> _PROBLEM TO WORK ON_: If a line in the entries contains the word "well", list it.

> _SOURCE RECORDS_:
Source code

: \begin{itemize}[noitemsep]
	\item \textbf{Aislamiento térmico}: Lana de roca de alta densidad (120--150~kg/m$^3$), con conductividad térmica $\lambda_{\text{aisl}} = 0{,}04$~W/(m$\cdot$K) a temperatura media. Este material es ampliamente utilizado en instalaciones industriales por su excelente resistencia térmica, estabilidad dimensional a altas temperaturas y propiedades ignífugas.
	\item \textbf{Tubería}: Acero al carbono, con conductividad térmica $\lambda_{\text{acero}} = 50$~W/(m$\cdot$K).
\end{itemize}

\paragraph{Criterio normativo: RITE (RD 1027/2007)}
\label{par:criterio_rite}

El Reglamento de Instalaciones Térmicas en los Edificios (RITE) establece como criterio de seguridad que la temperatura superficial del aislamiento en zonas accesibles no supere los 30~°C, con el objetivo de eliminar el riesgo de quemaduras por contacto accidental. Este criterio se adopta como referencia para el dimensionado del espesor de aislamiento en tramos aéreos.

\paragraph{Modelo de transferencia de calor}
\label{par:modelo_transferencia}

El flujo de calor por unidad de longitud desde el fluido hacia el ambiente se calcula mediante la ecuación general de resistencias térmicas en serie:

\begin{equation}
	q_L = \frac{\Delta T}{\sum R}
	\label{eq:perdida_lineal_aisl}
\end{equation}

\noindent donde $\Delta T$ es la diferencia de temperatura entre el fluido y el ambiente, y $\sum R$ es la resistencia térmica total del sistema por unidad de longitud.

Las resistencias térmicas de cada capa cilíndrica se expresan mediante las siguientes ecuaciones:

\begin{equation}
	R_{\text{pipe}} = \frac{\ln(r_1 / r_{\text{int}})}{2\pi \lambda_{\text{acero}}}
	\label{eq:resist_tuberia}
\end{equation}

--

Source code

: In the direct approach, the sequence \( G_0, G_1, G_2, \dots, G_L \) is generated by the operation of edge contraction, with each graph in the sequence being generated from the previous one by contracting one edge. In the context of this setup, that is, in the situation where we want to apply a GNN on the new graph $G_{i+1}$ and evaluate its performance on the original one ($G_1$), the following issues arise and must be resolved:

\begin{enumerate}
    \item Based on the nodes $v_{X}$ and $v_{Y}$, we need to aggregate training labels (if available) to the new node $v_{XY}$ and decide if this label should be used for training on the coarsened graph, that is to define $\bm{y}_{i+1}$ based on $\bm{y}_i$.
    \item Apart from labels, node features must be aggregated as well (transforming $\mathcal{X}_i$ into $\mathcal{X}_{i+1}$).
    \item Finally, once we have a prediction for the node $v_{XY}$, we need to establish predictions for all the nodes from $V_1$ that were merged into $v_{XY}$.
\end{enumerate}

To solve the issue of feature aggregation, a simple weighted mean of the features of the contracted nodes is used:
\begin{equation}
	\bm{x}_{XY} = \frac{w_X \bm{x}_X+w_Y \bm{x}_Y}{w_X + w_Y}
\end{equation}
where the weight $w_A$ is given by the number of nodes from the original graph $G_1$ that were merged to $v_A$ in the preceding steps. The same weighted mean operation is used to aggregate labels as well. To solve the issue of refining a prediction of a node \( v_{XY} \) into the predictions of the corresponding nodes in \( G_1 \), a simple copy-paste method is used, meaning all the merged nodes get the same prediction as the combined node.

> _REPLY_:
    \item Apart from labels, node features must be aggregated as well (transforming $\mathcal{X}_i$ into $\mathcal{X}_{i+1}$).
where the weight $w_A$ is given by the number of nodes from the original graph $G_1$ that were merged to $v_A$ in the preceding steps. The same weighted mean operation is used to aggregate labels as well. To solve the issue of refining a prediction of a node \( v_{XY} \) into the predictions of the corresponding nodes in \( G_1 \), a simple copy-paste method is used, meaning all the merged nodes get the same prediction as the combined node.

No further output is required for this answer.